» **Your goal**
Tally the lines of the entries in which the string "Quick" occurs, and say only how many.
== Data under study
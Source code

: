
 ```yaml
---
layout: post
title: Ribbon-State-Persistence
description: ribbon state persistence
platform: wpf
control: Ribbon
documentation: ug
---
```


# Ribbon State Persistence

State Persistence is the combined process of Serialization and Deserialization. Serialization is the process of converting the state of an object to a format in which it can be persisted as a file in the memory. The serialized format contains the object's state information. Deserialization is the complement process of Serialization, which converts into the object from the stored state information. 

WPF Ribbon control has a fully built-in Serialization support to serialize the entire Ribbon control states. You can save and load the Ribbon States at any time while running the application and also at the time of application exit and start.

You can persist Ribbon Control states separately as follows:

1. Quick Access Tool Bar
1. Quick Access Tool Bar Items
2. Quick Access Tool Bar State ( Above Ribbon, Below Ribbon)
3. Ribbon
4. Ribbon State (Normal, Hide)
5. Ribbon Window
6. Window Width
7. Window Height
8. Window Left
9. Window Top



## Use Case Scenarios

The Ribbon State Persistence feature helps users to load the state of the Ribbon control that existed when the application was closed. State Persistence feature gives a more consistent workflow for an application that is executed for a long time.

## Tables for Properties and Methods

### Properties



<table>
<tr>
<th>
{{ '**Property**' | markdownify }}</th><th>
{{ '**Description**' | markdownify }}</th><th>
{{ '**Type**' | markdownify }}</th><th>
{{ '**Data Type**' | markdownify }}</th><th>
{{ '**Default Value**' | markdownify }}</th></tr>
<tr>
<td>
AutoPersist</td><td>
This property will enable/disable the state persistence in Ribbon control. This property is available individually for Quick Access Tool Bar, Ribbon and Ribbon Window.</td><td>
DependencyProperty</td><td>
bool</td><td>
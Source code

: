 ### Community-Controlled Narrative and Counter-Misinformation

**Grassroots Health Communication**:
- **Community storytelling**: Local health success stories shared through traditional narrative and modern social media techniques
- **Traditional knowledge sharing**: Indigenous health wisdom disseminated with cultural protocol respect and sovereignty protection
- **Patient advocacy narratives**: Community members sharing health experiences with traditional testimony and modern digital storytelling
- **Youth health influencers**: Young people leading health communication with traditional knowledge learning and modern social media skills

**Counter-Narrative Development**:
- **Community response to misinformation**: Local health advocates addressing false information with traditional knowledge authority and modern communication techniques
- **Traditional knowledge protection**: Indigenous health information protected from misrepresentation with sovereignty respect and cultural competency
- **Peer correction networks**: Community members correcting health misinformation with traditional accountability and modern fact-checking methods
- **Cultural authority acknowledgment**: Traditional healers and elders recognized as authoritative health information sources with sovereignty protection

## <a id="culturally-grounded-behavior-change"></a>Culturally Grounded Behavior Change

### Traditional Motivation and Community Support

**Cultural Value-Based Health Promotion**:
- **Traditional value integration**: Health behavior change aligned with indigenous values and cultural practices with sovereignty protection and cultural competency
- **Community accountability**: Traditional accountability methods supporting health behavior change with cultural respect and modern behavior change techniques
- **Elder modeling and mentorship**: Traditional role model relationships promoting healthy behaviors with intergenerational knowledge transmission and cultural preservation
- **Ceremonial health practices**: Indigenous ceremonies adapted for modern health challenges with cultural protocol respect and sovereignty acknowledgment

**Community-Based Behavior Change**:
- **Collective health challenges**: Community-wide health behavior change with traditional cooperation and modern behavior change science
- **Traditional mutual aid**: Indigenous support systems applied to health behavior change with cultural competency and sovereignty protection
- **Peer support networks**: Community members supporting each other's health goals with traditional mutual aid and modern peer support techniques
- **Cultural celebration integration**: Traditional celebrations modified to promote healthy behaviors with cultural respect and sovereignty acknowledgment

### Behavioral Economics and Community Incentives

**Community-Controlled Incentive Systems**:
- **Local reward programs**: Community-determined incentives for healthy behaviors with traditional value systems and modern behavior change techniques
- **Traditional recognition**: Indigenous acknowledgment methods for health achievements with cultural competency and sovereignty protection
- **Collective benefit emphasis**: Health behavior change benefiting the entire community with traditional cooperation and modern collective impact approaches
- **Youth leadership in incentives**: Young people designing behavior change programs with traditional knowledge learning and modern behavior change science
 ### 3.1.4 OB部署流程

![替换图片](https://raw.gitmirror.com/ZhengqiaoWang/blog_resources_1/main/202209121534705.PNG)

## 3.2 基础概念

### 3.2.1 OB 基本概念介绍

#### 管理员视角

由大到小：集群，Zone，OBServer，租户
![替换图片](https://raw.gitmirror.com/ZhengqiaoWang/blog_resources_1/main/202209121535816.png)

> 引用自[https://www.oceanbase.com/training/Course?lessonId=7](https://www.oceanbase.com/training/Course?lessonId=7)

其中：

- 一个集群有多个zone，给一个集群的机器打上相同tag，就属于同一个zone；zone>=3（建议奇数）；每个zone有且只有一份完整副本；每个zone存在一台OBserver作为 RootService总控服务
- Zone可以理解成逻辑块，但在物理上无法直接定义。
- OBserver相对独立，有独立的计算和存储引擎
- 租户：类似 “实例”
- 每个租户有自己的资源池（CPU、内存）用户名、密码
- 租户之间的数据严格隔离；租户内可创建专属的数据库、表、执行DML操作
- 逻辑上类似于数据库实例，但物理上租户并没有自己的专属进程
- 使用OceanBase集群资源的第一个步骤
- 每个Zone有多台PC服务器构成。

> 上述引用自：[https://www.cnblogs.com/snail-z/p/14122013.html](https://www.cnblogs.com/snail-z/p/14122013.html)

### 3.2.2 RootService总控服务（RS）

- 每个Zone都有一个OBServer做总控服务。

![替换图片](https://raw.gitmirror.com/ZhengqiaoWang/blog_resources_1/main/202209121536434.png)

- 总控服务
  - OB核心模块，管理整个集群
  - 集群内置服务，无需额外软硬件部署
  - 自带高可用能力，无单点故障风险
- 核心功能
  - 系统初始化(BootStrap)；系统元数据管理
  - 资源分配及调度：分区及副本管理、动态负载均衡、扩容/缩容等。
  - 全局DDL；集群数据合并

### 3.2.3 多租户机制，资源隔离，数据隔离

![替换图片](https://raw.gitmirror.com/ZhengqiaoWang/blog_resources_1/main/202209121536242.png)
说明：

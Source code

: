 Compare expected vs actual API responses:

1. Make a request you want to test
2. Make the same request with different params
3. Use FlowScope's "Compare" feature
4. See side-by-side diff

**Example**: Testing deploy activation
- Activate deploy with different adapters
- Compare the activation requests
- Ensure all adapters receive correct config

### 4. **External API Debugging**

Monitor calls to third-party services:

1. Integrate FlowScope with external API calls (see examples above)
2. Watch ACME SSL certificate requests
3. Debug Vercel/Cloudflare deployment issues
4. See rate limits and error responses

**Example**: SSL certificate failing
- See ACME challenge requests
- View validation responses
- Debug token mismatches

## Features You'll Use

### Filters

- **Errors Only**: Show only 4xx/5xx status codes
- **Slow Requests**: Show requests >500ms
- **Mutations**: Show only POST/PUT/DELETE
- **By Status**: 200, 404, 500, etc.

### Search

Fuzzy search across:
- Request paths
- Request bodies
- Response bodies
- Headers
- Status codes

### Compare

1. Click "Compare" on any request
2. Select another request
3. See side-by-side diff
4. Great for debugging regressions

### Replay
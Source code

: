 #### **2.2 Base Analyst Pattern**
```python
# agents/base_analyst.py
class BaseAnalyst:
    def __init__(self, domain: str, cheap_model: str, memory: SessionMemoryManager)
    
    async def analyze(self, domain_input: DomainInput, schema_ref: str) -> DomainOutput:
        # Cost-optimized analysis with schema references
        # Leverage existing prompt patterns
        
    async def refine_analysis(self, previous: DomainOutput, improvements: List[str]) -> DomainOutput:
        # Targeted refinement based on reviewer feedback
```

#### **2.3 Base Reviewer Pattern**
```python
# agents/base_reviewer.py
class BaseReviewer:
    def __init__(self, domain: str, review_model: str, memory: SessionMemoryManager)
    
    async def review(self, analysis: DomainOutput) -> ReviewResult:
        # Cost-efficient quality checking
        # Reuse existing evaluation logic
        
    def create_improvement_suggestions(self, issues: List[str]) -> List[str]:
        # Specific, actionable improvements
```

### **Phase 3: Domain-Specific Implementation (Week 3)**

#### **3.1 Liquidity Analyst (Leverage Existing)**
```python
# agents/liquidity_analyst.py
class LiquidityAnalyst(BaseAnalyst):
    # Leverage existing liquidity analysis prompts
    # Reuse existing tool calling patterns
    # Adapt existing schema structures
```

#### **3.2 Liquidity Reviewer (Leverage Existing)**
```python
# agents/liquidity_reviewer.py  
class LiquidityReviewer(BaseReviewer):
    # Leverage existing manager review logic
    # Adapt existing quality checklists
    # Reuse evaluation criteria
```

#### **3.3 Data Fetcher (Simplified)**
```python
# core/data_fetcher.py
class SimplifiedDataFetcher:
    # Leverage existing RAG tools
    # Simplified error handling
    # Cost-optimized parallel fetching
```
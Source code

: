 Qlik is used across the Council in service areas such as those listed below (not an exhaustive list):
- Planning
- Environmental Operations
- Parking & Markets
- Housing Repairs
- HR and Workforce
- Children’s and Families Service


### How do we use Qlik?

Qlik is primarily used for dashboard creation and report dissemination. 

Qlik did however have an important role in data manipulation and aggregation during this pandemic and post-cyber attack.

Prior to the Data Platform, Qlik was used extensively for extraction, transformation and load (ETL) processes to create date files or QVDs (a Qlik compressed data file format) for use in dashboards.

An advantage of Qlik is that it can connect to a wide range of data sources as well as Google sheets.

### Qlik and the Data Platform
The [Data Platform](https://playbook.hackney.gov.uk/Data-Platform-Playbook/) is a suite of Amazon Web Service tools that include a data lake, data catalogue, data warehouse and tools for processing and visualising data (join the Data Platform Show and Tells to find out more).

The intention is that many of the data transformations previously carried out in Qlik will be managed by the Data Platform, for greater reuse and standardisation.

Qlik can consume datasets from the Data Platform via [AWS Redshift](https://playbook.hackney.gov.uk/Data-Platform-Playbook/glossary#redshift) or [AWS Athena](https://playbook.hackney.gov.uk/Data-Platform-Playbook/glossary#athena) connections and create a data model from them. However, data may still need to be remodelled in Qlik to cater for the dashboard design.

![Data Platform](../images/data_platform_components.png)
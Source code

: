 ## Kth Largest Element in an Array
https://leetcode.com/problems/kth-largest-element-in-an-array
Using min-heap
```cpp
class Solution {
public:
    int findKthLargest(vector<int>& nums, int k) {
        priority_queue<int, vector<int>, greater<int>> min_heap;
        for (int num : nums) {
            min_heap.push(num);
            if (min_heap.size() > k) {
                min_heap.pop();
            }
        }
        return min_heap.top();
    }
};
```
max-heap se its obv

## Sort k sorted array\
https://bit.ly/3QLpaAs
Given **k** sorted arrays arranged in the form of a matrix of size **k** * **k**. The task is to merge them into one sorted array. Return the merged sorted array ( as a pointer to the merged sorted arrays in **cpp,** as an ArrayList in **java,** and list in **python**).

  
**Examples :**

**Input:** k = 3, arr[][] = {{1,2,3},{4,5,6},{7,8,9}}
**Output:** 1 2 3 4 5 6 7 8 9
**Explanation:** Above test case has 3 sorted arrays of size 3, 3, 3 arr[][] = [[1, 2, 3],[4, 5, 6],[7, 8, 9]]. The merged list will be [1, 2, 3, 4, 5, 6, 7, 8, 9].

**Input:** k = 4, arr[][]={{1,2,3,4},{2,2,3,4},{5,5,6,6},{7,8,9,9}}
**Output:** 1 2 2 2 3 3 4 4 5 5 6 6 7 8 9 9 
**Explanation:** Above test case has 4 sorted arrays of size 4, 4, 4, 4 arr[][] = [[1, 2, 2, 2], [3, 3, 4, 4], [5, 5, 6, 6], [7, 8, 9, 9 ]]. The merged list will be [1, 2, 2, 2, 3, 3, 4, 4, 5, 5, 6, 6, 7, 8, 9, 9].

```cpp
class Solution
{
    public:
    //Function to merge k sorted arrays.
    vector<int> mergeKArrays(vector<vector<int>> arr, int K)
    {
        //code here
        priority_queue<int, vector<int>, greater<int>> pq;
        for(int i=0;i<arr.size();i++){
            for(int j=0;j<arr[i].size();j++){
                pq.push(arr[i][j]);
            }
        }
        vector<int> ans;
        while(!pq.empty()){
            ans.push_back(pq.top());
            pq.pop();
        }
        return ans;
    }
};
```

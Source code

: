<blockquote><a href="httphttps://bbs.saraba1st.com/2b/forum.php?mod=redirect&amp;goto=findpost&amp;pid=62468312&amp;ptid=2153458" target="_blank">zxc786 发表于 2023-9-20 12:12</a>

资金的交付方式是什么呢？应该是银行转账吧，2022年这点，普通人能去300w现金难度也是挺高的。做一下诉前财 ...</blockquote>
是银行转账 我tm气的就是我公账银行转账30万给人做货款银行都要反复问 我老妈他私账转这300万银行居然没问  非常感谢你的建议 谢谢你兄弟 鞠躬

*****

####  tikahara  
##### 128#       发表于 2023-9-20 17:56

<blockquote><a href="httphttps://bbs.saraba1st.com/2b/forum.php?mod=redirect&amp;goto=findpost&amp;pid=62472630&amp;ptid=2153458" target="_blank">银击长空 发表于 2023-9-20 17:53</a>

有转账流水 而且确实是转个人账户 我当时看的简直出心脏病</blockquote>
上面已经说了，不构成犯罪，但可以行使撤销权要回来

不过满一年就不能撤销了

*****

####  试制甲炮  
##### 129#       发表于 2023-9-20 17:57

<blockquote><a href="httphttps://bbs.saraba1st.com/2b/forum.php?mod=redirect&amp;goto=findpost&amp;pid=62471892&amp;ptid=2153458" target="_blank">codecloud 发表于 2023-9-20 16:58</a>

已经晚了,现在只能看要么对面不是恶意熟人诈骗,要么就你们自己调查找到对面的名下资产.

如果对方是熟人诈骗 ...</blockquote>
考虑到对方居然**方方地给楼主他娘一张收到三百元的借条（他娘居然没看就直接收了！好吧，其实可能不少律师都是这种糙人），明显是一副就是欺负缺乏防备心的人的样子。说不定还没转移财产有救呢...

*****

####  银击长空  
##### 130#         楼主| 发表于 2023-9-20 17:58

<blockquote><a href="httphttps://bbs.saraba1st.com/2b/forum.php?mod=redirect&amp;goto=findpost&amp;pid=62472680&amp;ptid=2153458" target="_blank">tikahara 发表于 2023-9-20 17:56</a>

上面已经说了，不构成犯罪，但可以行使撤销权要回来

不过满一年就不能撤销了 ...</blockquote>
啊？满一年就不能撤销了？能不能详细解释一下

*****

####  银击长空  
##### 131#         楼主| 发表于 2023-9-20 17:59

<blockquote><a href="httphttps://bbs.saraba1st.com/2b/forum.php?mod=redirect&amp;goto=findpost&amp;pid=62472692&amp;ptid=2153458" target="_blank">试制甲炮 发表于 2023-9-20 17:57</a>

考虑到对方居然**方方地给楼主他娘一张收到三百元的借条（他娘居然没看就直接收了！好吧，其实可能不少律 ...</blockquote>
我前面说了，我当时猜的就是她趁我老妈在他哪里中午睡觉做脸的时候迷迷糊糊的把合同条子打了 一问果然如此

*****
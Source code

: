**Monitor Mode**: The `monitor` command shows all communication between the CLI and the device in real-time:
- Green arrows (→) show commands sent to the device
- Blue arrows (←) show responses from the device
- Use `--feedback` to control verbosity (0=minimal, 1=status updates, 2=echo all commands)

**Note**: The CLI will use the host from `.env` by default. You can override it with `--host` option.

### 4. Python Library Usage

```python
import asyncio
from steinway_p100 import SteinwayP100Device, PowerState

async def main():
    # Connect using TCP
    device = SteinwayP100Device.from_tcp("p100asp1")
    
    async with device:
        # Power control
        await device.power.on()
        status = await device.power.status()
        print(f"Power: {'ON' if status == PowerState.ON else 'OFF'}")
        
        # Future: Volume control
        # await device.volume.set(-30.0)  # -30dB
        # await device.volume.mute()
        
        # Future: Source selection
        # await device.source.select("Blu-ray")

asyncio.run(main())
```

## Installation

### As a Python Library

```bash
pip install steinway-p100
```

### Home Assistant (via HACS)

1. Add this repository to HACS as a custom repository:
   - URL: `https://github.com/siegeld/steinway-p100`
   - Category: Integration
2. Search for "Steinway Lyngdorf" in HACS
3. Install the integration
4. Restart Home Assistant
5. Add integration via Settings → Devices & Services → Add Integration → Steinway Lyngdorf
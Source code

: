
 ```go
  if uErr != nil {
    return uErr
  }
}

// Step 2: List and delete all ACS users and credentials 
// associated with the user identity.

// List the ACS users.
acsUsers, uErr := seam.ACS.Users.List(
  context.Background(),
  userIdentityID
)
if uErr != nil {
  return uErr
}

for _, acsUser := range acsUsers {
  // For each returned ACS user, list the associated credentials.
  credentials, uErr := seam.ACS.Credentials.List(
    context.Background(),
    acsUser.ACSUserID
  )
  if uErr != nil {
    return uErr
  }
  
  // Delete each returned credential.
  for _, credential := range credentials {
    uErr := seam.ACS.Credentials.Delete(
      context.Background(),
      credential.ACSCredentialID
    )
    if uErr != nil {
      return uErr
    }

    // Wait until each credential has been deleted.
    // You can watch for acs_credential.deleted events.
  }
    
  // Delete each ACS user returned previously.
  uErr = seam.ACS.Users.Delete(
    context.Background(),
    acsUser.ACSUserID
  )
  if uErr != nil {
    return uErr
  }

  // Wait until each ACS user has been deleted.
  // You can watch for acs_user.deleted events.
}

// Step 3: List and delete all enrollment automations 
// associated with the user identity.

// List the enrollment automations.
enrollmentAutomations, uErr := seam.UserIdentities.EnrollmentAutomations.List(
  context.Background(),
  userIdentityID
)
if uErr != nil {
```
====
» **Finished task**
4